(Document images with source code)
<<<<
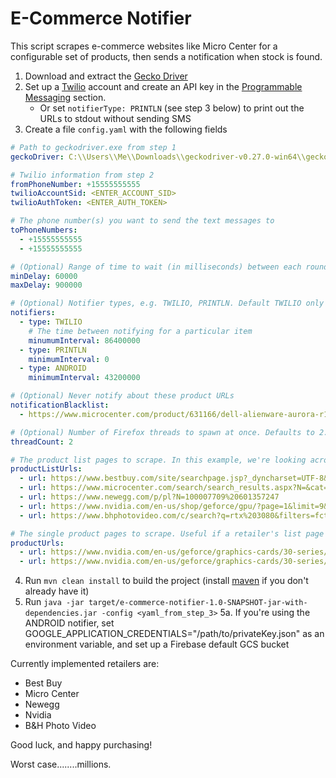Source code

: # E-Commerce Notifier

This script scrapes e-commerce websites like Micro Center for a configurable set of products,
 then sends a notification when stock is found.

1. Download and extract the [Gecko Driver](https://github.com/mozilla/geckodriver/releases)
2. Set up a [Twilio](https://www.twilio.com/) account and create an API key in the
 [Programmable Messaging](https://www.twilio.com/console/sms/dashboard) section.
   * Or set `notifierType: PRINTLN` (see step 3 below) to print out the URLs to stdout without sending SMS
3. Create a file `config.yaml` with the following fields
```yaml
# Path to geckodriver.exe from step 1
geckoDriver: C:\\Users\\Me\\Downloads\\geckodriver-v0.27.0-win64\\geckodriver.exe

# Twilio information from step 2
fromPhoneNumber: +15555555555
twilioAccountSid: <ENTER_ACCOUNT_SID>
twilioAuthToken: <ENTER_AUTH_TOKEN>

# The phone number(s) you want to send the text messages to
toPhoneNumbers: 
  - +15555555555
  - +15555555555

# (Optional) Range of time to wait (in milliseconds) between each round of website scrapes. Default 60000-900000
minDelay: 60000
maxDelay: 900000

# (Optional) Notifier types, e.g. TWILIO, PRINTLN. Default TWILIO only
notifiers:
  - type: TWILIO
    # The time between notifying for a particular item
    minumumInterval: 86400000
  - type: PRINTLN
    minimumInterval: 0
  - type: ANDROID
    minimumInterval: 43200000

# (Optional) Never notify about these product URLs
notificationBlacklist:
  - https://www.microcenter.com/product/631166/dell-alienware-aurora-r11-gaming-computer

# (Optional) Number of Firefox threads to spawn at once. Defaults to 2. Give -1 to have the same number of threads as URLs
threadCount: 2

# The product list pages to scrape. In this example, we're looking across 4 retailers for any RTX 3080 availability
productListUrls:
  - url: https://www.bestbuy.com/site/searchpage.jsp?_dyncharset=UTF-8&browsedCategory=abcat0507002&id=pcat17071&iht=n&ks=960&list=y&qp=gpusv_facet%3DGraphics%20Processing%20Unit%20(GPU)~NVIDIA%20GeForce%20RTX%203080&sc=Global&st=categoryid%24abcat0507002&type=page&usc=All%20Categories
  - url: https://www.microcenter.com/search/search_results.aspx?N=&cat=&Ntt=3080&searchButton=search&storeId=045
  - url: https://www.newegg.com/p/pl?N=100007709%20601357247
  - url: https://www.nvidia.com/en-us/shop/geforce/gpu/?page=1&limit=9&locale=en-us&category=GPU&gpu=RTX%203080&manufacturer=NVIDIA&manufacturer_filter=NVIDIA~1,ASUS~1,EVGA~2,GIGABYTE~2,MSI~1,PNY~0,ZOTAC~0
  - url: https://www.bhphotovideo.com/c/search?q=rtx%203080&filters=fct_category%3Agraphic_cards_6567

# The single product pages to scrape. Useful if a retailer's list page is terrible. That's NVidia...they're terrible.
productUrls:
  - url: https://www.nvidia.com/en-us/geforce/graphics-cards/30-series/rtx-3080/
  - url: https://www.nvidia.com/en-us/geforce/graphics-cards/30-series/rtx-3090/
```
4. Run `mvn clean install` to build the project (install [maven](https://maven.apache.org/install.html)
 if you don't already have it)
5. Run `java -jar target/e-commerce-notifier-1.0-SNAPSHOT-jar-with-dependencies.jar -config <yaml_from_step_3>`
5a. If you're using the ANDROID notifier, set GOOGLE_APPLICATION_CREDENTIALS="/path/to/privateKey.json" as an environment variable,
   and set up a Firebase default GCS bucket

Currently implemented retailers are:
  * Best Buy
  * Micro Center
  * Newegg
  * Nvidia
  * B&H Photo Video

Good luck, and happy purchasing!

Worst case........millions.
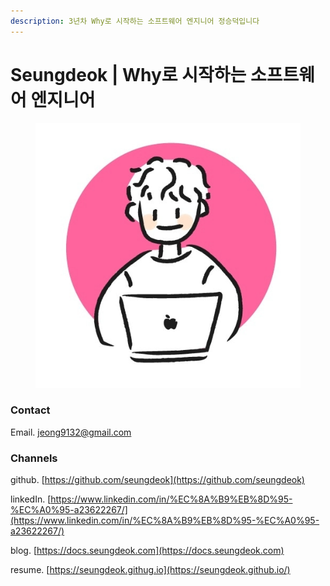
 ```yaml
---
description: 3년차 Why로 시작하는 소프트웨어 엔지니어 정승덕입니다
---
```


# Seungdeok | Why로 시작하는 소프트웨어 엔지니어

<figure><img src=".gitbook/assets/KakaoTalk_Photo_2022-04-15-13-48-22.jpeg" alt=""><figcaption></figcaption></figure>

### Contact

Email. jeong9132@gmail.com

### Channels

github. [https://github.com/seungdeok](https://github.com/seungdeok)

linkedIn. [https://www.linkedin.com/in/%EC%8A%B9%EB%8D%95-%EC%A0%95-a23622267/](https://www.linkedin.com/in/%EC%8A%B9%EB%8D%95-%EC%A0%95-a23622267/)

blog. [https://docs.seungdeok.com](https://docs.seungdeok.com)

resume. [https://seungdeok.githug.io](https://seungdeok.github.io/)
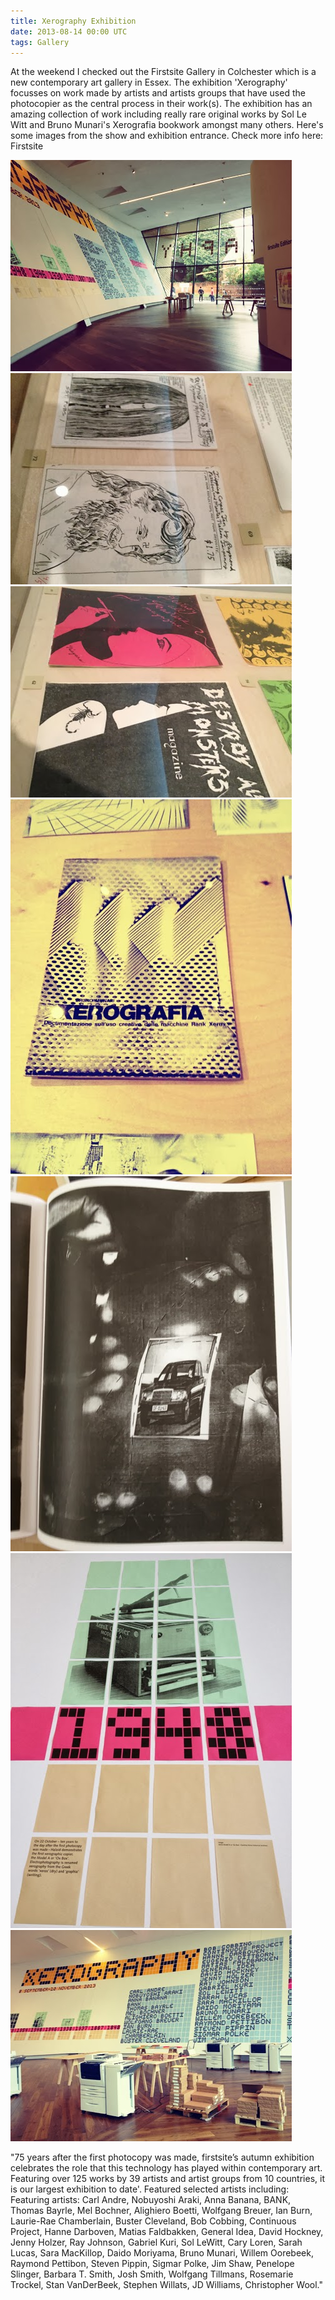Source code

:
```yaml
---
title: Xerography Exhibition
date: 2013-08-14 00:00 UTC
tags: Gallery
---
```


At the weekend I checked out the Firstsite Gallery in Colchester which is a new contemporary art gallery in Essex. The exhibition 'Xerography' focusses on work made by artists and artists groups that have used the photocopier as the central process in their work(s). The exhibition has an amazing collection of work including really rare original works by Sol Le Witt and Bruno Munari's Xerografia bookwork amongst many others. Here's some images from the show and exhibition entrance. Check more info here: Firstsite

![Alt text](../images/xerography01.jpg)
![Alt text](../images/xerography02.jpg)
![Alt text](../images/xerography03.jpg)
![Alt text](../images/xerography04.jpg)
![Alt text](../images/xerography05.jpg)
![Alt text](../images/xerography06.jpg)
![Alt text](../images/xerography07.jpg)

"75 years after the first photocopy was made, firstsite’s autumn exhibition celebrates the role that this technology has played within contemporary art. Featuring over 125 works by 39 artists and artist groups from 10 countries, it is our largest exhibition to date'. Featured selected artists including: Featuring artists: Carl Andre, Nobuyoshi Araki, Anna Banana, BANK, Thomas Bayrle, Mel Bochner, Alighiero Boetti, Wolfgang Breuer, Ian Burn, Laurie-Rae Chamberlain, Buster Cleveland, Bob Cobbing, Continuous Project, Hanne Darboven, Matias Faldbakken, General Idea, David Hockney, Jenny Holzer, Ray Johnson, Gabriel Kuri, Sol LeWitt, Cary Loren, Sarah Lucas, Sara MacKillop, Daido Moriyama, Bruno Munari, Willem Oorebeek, Raymond Pettibon, Steven Pippin, Sigmar Polke, Jim Shaw, Penelope Slinger, Barbara T. Smith, Josh Smith, Wolfgang Tillmans, Rosemarie Trockel, Stan VanDerBeek, Stephen Willats, JD Williams, Christopher Wool."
>>>>
• **Task details**: Return each line in the records that holds the string "scrapes".

• **Answer area**:
This script scrapes e-commerce websites like Micro Center for a configurable set of products,
# (Optional) Range of time to wait (in milliseconds) between each round of website scrapes. Default 60000-900000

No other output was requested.